The female voice on our GPS says it all, with a certain confidence and finality. We feel neither, and moreover are reasonably overwhelmed, in ways positive and other.

A sea of boxes says something about how little we left behind, ignoring a comment made by my co-worker Doug's wife, Marion. They're my age and moved out from Michigan, having sold about everything. "You only have to bring the good stuff," she said, referring to layers beyond the material. It's hard advice to pull off, I'm finding. Nonetheless, we're thrilled to be here.
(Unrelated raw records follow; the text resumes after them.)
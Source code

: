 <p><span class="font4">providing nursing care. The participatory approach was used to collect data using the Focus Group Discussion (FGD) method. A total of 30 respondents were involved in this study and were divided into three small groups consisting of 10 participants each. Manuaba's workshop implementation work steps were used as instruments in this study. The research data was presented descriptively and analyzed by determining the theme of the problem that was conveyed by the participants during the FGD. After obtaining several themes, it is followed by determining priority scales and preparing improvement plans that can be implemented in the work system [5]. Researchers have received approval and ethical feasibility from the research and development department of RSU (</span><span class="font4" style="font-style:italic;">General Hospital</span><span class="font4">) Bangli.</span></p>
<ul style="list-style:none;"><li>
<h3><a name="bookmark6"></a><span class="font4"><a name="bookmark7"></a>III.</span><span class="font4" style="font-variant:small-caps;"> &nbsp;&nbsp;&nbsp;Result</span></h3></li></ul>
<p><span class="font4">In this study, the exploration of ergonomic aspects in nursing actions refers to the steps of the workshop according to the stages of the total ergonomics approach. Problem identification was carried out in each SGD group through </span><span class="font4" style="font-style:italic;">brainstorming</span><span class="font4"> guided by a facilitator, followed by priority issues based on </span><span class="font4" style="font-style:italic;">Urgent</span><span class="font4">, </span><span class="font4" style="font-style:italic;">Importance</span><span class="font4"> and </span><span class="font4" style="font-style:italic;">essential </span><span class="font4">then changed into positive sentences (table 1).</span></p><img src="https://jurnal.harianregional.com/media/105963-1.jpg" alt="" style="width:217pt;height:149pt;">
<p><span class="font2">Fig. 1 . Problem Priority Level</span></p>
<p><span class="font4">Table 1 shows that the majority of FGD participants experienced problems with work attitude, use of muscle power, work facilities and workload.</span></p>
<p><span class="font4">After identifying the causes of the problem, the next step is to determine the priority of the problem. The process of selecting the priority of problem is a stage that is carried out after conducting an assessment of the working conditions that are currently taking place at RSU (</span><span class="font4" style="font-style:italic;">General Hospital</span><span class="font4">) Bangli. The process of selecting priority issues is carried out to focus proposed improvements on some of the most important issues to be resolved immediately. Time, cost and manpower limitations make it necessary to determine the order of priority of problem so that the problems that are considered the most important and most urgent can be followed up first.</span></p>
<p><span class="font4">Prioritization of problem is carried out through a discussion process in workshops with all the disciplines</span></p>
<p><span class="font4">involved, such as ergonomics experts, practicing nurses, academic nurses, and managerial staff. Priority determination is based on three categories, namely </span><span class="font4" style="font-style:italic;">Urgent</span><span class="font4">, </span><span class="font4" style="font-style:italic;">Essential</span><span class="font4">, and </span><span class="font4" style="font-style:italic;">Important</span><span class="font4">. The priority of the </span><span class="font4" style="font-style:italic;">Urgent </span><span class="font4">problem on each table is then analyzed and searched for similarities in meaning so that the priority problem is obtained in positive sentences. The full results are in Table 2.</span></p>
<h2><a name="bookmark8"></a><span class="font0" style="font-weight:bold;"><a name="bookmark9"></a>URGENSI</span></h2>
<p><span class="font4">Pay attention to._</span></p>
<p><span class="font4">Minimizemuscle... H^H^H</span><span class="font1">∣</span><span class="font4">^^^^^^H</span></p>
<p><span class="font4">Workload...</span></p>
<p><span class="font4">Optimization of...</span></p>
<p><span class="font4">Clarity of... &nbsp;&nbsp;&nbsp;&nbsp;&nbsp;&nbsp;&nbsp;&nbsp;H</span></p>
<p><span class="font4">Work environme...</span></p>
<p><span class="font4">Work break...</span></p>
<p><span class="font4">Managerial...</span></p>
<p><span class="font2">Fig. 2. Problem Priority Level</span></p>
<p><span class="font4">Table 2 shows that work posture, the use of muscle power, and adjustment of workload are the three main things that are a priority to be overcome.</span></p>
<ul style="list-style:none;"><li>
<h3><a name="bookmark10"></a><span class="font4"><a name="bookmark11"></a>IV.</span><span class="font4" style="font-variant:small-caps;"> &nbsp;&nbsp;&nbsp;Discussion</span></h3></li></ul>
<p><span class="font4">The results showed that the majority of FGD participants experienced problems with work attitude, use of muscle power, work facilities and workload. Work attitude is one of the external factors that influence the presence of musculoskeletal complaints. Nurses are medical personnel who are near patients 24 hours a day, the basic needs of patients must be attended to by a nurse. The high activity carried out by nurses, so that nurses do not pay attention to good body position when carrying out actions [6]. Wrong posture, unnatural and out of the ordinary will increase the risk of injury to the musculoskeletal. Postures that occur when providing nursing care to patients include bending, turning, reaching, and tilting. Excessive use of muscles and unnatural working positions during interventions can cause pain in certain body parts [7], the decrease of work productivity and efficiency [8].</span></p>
A downside about arrival, wherever it may be after a long trip, is that the trip is over. You now have to do whatever it is that caused you to take the trip in the first place. Well, fine then. Next up, dancing with the engineers and city-types who have made it so tough to get a permit.

8.29.2008

Pictures from the road


8.25.2008

Libby, Montana

Libby is in the far northwest corner of Montana, and I left on the bike about an hour ahead of the support wagon, which would mean Maxine and family in the Subaru, heading west into the LoloMountains and Bonners Ferry, Idaho along the Flathead River. I did the same thing leaving the Campbell Lodge in Glasgow, towards the eastern side on the state a few days back. It is a swell way to ride, not having to loop back, with no destination and no program at all other than to press miles and enjoy. Both times I covered about 30 miles before they caught me, felt great and remain totally in love with my new Trek Madone carbon fiber treasure of a bike. That’s it with the similarities, though. Eastern Montana is the true big sky, rolling landscapes of forever wheat fields irrigated by the Missouri country that awes in its uniform mass. Right now it is gold-yellow and ready for combines bigger than some homes. Beginning at Glacier Park and not ending before Spokane , Washington are the Rockies, and while not as crazy as in Colorado below or jasper up in B.C. They draw you in with their variety of rivers, grades, and rock. There’s an intimacy of scale trading quickly for a fearsome long view off a high drop.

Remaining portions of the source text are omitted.